**AVAILABLE DATA:**
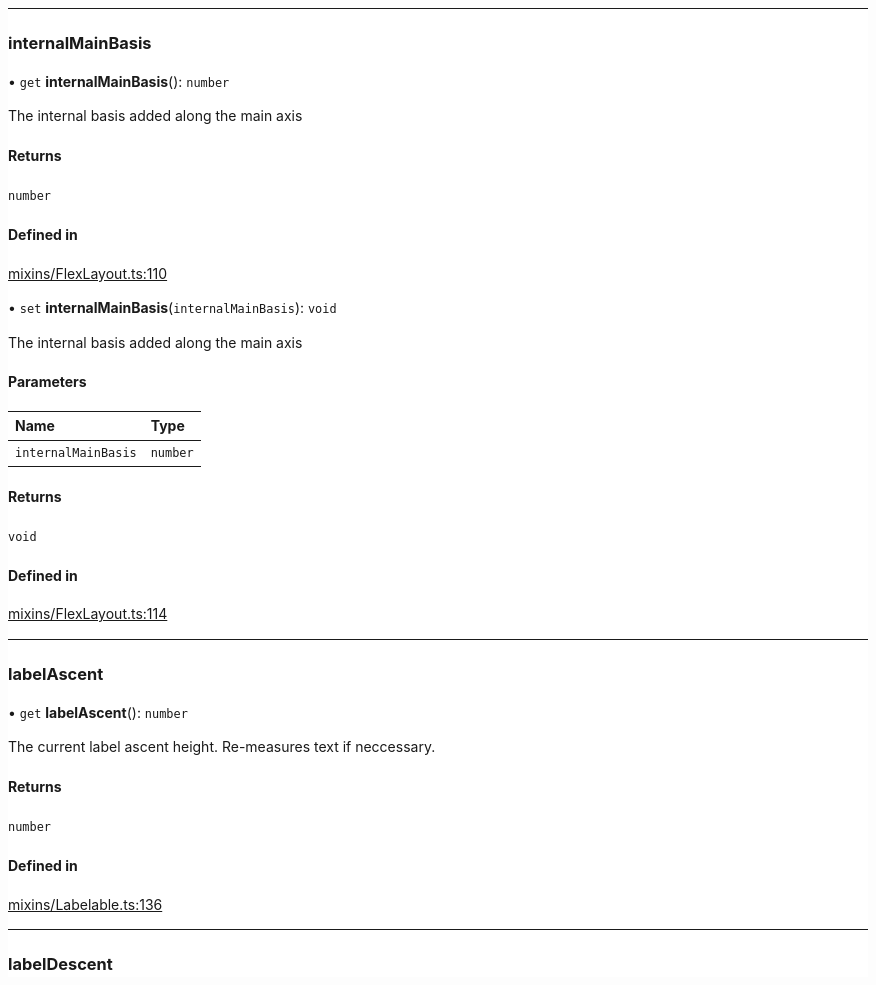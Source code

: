___

### internalMainBasis

• `get` **internalMainBasis**(): `number`

The internal basis added along the main axis

#### Returns

`number`

#### Defined in

[mixins/FlexLayout.ts:110](https://github.com/playkostudios/canvas-ui/blob/84bdd1a/src/mixins/FlexLayout.ts#L110)

• `set` **internalMainBasis**(`internalMainBasis`): `void`

The internal basis added along the main axis

#### Parameters

| Name | Type |
| :------ | :------ |
| `internalMainBasis` | `number` |

#### Returns

`void`

#### Defined in

[mixins/FlexLayout.ts:114](https://github.com/playkostudios/canvas-ui/blob/84bdd1a/src/mixins/FlexLayout.ts#L114)

___

### labelAscent

• `get` **labelAscent**(): `number`

The current label ascent height. Re-measures text if neccessary.

#### Returns

`number`

#### Defined in

[mixins/Labelable.ts:136](https://github.com/playkostudios/canvas-ui/blob/84bdd1a/src/mixins/Labelable.ts#L136)

___

### labelDescent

**WORK INSTRUCTION:** In your copy of the material, match every word exactly and include no pictures.

**SOLUTION TO THIS PROBLEM:**
Source code

:___

### internalMainBasis

• `get` **internalMainBasis**(): `number`

The internal basis added along the main axis

#### Returns

`number`

#### Defined in

[mixins/FlexLayout.ts:110](https://github.com/playkostudios/canvas-ui/blob/84bdd1a/src/mixins/FlexLayout.ts#L110)

• `set` **internalMainBasis**(`internalMainBasis`): `void`

The internal basis added along the main axis

#### Parameters

| Name | Type |
| :------ | :------ |
| `internalMainBasis` | `number` |

#### Returns

`void`

#### Defined in

[mixins/FlexLayout.ts:114](https://github.com/playkostudios/canvas-ui/blob/84bdd1a/src/mixins/FlexLayout.ts#L114)

___

### labelAscent

• `get` **labelAscent**(): `number`

The current label ascent height. Re-measures text if neccessary.

#### Returns

`number`

#### Defined in

[mixins/Labelable.ts:136](https://github.com/playkostudios/canvas-ui/blob/84bdd1a/src/mixins/Labelable.ts#L136)

___

### labelDescent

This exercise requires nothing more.